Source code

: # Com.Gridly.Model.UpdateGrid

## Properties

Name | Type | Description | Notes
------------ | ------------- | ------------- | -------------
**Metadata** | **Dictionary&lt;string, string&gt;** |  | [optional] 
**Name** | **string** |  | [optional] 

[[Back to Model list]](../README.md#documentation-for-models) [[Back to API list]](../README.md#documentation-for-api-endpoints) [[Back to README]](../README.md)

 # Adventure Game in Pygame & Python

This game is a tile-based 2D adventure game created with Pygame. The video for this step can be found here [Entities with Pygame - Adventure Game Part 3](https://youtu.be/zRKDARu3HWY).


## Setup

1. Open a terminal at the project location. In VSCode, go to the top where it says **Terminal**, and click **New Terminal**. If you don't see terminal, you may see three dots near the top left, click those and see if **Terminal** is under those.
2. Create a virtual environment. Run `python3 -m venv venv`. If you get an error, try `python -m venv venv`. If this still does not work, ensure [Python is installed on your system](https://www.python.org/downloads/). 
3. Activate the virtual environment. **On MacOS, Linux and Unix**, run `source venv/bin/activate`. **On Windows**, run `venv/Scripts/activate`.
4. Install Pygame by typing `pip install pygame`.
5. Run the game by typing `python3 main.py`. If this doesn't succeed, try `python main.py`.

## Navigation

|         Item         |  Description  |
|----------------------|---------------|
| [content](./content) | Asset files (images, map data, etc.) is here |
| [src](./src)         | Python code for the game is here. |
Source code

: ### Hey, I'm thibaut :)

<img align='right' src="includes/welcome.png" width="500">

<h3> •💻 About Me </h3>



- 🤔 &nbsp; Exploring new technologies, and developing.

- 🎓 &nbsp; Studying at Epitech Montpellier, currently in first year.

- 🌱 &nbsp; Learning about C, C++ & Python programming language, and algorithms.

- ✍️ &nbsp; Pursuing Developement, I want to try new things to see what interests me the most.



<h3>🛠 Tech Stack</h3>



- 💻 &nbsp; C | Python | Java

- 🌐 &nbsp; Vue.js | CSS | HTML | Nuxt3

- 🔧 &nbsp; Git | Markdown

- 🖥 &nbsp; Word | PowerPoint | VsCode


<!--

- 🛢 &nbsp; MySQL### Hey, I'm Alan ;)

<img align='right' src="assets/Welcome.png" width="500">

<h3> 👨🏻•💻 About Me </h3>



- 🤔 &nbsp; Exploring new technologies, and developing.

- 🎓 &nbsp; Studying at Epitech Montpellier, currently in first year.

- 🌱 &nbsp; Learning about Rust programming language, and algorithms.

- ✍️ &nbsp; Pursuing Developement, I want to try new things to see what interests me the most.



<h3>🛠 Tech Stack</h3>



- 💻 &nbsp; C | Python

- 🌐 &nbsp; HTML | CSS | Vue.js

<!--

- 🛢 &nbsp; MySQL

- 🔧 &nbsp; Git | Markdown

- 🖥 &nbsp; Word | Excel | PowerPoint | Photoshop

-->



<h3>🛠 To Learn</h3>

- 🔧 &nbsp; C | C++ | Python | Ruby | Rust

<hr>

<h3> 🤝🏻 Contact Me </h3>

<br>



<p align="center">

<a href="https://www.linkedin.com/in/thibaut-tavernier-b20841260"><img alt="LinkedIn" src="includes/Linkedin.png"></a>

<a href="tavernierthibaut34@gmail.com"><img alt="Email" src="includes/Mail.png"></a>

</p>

++++++++

| Required work |
The reply is to be an exact copy of the listing.

| Solved exercise |
Source code

: # Com.Gridly.Model.UpdateGrid

## Properties

Name | Type | Description | Notes
------------ | ------------- | ------------- | -------------
**Metadata** | **Dictionary&lt;string, string&gt;** |  | [optional] 
**Name** | **string** |  | [optional] 

[[Back to Model list]](../README.md#documentation-for-models) [[Back to API list]](../README.md#documentation-for-api-endpoints) [[Back to README]](../README.md)

 # Adventure Game in Pygame & Python

This game is a tile-based 2D adventure game created with Pygame. The video for this step can be found here [Entities with Pygame - Adventure Game Part 3](https://youtu.be/zRKDARu3HWY).


## Setup

1. Open a terminal at the project location. In VSCode, go to the top where it says **Terminal**, and click **New Terminal**. If you don't see terminal, you may see three dots near the top left, click those and see if **Terminal** is under those.
2. Create a virtual environment. Run `python3 -m venv venv`. If you get an error, try `python -m venv venv`. If this still does not work, ensure [Python is installed on your system](https://www.python.org/downloads/). 
3. Activate the virtual environment. **On MacOS, Linux and Unix**, run `source venv/bin/activate`. **On Windows**, run `venv/Scripts/activate`.
4. Install Pygame by typing `pip install pygame`.
5. Run the game by typing `python3 main.py`. If this doesn't succeed, try `python main.py`.

## Navigation

|         Item         |  Description  |
|----------------------|---------------|
| [content](./content) | Asset files (images, map data, etc.) is here |
| [src](./src)         | Python code for the game is here. |
Source code

: ### Hey, I'm thibaut :)

<img align='right' src="includes/welcome.png" width="500">

<h3> •💻 About Me </h3>



- 🤔 &nbsp; Exploring new technologies, and developing.

- 🎓 &nbsp; Studying at Epitech Montpellier, currently in first year.

- 🌱 &nbsp; Learning about C, C++ & Python programming language, and algorithms.

- ✍️ &nbsp; Pursuing Developement, I want to try new things to see what interests me the most.



<h3>🛠 Tech Stack</h3>



- 💻 &nbsp; C | Python | Java

- 🌐 &nbsp; Vue.js | CSS | HTML | Nuxt3

- 🔧 &nbsp; Git | Markdown

- 🖥 &nbsp; Word | PowerPoint | VsCode


<!--

- 🛢 &nbsp; MySQL### Hey, I'm Alan ;)

<img align='right' src="assets/Welcome.png" width="500">

<h3> 👨🏻•💻 About Me </h3>



- 🤔 &nbsp; Exploring new technologies, and developing.

- 🎓 &nbsp; Studying at Epitech Montpellier, currently in first year.

- 🌱 &nbsp; Learning about Rust programming language, and algorithms.

- ✍️ &nbsp; Pursuing Developement, I want to try new things to see what interests me the most.



<h3>🛠 Tech Stack</h3>



- 💻 &nbsp; C | Python

- 🌐 &nbsp; HTML | CSS | Vue.js

<!--

- 🛢 &nbsp; MySQL

- 🔧 &nbsp; Git | Markdown

- 🖥 &nbsp; Word | Excel | PowerPoint | Photoshop

-->



<h3>🛠 To Learn</h3>

- 🔧 &nbsp; C | C++ | Python | Ruby | Rust

<hr>

<h3> 🤝🏻 Contact Me </h3>

<br>



<p align="center">

<a href="https://www.linkedin.com/in/thibaut-tavernier-b20841260"><img alt="LinkedIn" src="includes/Linkedin.png"></a>

<a href="tavernierthibaut34@gmail.com"><img alt="Email" src="includes/Mail.png"></a>

</p>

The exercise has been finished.